To się nazywa paradoksem czasowym (czy jakoś tak) i właśnie dlatego podróże w czasie nie są możliwe. Każde cofnięcie się do przeszłości powodowałoby zmianę teraźniejszości i przyszłości, a co za tym idzie niemożliwe byłoby to pierwotne cofnięcie się. Koło się zamyka. Tak czy inaczej uwielbiam ten film:)
ps. Odpowiadając na Twoje pytanie. Marty68 został zastąpiony przez Marty'ego85 (dlatego nie wiedział czemu jego brat jest w garniturze, czemu jego ojciec stał się przebojowy, a mama jest szczupła).
Ja również jestem fanem tej trylogii.

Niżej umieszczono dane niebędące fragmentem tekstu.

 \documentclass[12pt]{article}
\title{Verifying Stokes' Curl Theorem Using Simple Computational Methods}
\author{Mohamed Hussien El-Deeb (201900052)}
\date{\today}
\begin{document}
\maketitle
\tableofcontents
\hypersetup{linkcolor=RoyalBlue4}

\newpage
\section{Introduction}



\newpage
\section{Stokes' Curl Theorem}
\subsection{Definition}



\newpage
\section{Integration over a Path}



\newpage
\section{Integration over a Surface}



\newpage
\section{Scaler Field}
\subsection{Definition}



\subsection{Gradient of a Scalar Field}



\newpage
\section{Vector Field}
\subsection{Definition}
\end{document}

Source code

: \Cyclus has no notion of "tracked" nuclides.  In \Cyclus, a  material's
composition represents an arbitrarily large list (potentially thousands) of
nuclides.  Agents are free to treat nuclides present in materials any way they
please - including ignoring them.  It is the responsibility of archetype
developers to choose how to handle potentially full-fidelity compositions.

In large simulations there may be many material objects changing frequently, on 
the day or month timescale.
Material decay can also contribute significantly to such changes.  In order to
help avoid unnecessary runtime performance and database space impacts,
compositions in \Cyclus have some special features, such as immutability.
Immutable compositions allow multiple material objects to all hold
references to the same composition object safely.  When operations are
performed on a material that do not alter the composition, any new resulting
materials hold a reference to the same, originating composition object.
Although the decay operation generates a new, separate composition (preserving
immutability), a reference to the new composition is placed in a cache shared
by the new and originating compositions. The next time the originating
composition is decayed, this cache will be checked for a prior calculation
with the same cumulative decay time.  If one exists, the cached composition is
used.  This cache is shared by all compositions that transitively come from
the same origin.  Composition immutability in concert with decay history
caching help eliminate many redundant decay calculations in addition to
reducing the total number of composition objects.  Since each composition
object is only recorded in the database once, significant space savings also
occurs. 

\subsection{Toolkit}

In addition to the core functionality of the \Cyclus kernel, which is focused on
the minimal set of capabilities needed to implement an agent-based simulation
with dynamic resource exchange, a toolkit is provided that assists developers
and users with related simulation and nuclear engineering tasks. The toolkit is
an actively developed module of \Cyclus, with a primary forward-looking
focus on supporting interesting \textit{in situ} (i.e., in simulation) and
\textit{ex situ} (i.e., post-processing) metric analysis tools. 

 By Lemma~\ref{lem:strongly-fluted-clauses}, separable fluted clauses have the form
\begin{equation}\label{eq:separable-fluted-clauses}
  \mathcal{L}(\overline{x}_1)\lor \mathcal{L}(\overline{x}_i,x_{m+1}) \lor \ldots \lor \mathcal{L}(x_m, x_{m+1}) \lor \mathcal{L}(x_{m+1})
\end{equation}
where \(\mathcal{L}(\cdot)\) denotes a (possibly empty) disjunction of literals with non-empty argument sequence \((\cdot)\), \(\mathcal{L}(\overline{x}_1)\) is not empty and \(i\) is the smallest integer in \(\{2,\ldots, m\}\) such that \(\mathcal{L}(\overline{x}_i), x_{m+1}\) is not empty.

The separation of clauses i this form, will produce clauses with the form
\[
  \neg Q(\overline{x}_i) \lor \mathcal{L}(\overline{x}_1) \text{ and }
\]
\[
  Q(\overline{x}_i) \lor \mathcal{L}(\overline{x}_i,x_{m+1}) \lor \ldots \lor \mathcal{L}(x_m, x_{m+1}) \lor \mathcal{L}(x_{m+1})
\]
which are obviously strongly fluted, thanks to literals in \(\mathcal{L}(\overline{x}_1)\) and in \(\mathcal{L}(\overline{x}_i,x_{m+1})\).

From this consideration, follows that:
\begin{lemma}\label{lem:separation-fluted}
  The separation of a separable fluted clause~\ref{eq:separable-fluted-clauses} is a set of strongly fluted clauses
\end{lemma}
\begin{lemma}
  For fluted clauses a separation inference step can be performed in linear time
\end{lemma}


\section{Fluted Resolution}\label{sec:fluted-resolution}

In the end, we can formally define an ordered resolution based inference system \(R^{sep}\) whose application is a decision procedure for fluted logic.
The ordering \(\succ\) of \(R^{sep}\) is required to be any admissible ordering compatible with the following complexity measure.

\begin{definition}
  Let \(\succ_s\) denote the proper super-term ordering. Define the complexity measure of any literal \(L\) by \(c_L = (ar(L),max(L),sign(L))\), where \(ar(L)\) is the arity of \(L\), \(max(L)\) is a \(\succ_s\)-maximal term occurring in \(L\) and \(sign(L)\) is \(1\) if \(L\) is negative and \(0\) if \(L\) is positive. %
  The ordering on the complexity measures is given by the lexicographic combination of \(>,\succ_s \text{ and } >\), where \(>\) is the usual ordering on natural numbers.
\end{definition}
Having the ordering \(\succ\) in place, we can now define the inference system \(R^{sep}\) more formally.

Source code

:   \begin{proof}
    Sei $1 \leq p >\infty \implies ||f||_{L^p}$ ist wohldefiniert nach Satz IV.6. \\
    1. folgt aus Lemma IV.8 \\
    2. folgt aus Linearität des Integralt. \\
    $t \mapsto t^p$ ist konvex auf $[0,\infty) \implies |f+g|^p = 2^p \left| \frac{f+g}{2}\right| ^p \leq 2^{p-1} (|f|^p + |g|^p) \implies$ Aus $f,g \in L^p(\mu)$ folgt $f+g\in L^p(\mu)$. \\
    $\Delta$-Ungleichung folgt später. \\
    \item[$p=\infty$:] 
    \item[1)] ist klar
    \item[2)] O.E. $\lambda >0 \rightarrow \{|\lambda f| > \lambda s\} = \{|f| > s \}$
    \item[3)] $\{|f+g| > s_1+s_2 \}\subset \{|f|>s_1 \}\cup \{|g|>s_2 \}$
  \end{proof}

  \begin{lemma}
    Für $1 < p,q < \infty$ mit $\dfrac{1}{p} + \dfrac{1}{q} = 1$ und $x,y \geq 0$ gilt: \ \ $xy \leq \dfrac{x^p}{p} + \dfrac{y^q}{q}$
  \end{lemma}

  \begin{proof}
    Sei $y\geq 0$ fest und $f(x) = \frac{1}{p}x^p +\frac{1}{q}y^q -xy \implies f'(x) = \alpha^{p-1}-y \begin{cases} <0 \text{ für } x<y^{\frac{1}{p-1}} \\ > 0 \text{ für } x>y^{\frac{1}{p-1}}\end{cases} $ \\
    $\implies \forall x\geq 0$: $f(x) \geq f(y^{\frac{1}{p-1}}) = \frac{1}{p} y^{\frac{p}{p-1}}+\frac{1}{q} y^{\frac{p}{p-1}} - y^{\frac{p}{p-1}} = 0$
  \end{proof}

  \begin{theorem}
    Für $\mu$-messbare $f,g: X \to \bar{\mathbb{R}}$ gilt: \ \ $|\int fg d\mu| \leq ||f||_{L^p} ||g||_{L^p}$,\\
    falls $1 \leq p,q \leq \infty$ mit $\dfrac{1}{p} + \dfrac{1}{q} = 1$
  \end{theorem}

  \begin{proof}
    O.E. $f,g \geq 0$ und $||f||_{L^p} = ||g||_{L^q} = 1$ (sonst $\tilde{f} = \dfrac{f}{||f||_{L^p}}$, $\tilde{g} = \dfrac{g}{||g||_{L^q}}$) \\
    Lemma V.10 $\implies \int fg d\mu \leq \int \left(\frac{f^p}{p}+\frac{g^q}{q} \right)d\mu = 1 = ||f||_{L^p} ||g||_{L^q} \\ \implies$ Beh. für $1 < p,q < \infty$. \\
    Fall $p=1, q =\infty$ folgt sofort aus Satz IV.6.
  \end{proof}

Generalnie lubię tą tematykę. Broń Boże nie czepiam się tylko fajnie tak sobie pogłówkować o paradoksach. Wracając do tej sytuacji, zastąpienie Martyego68 przez Martyego85 to jedyna logiczne wyjaśnienie. Ale pomyślmy jakie to dziwne. Marty68 siedzi w domu, ogląda film z rodzicami i nagle bach, znika bo gdzieś tam pojawił się Marty85. Myślałem już o tym dawno ale teraz jakoś postanowiłem poruszyć ten wątek. Oczywiście to tylko film, ale podróże w czasie chyba są niemożliwe.
Myślę, że Marty68 nawet nie zdawał sobie sprawy z tego, że został zastąpiony. Kwestię paradoksu czasowego trzeba było jakoś rozwiązać i myślę, że w przypadku tej trylogii nie wyszło to najgorzej:) A czepiając się Twojego ostatniego zdania: na pewno nie są możliwe, gdyby tak było przyszłość i przeszłość ciągle ulegałaby zmianie, choć z drugiej strony i tak byśmy tego nie pamiętali będąc zastępowani przez nas samych jak w przypadku Marty'ego. Fakt, miło o tym porozmyślać:D
Marty68 wstał o 2 w nocy pojechał do centrum handlowego i przeżył dokładnie to co marty85. btw marty85 przyglądal sie temu wszystkiemu przez chwile pod koniec filmu nie :D
No fakt, jest taka scena, zapomniałem o niej:). Ale Marty68 musiał sie zdziwić gdy zobaczył swego ojca jako nieudacznika w 55. Urodził się po zmianach dokonanych przez Martyego85 i dla niego ojciec od zawsze jest super. Więc mini paradoks jest :)
Nie nie ma żadnego paradoksu. To, że Marty znał ojca jako przebojowego faceta, to nie znaczy, że w przeszłości nie mógł być inny. Wiadomo metamorfoza człowieka to rzecz normalna. Zresztą jak by zobaczył ojca takiego to z pewnością tak jak Marty85 starał by mu się pomóc . To iż Marty 85 i Marty68 nigdy się nie spotkają również uważam za logiczne, bo jak wiemy film dopuszczał teorię rozgałęzienia czasoprzestrzeni. Więc spokojnie, to iż nigdy się nie spotkają można wytłumaczyć przebywaniem w oddzielnej czasoprzestrzeni. Oczywiście nie spotkają się ponownie, bo raz sie widzieli, ale Marty68 uciekł do innej czasoprzestrzeni.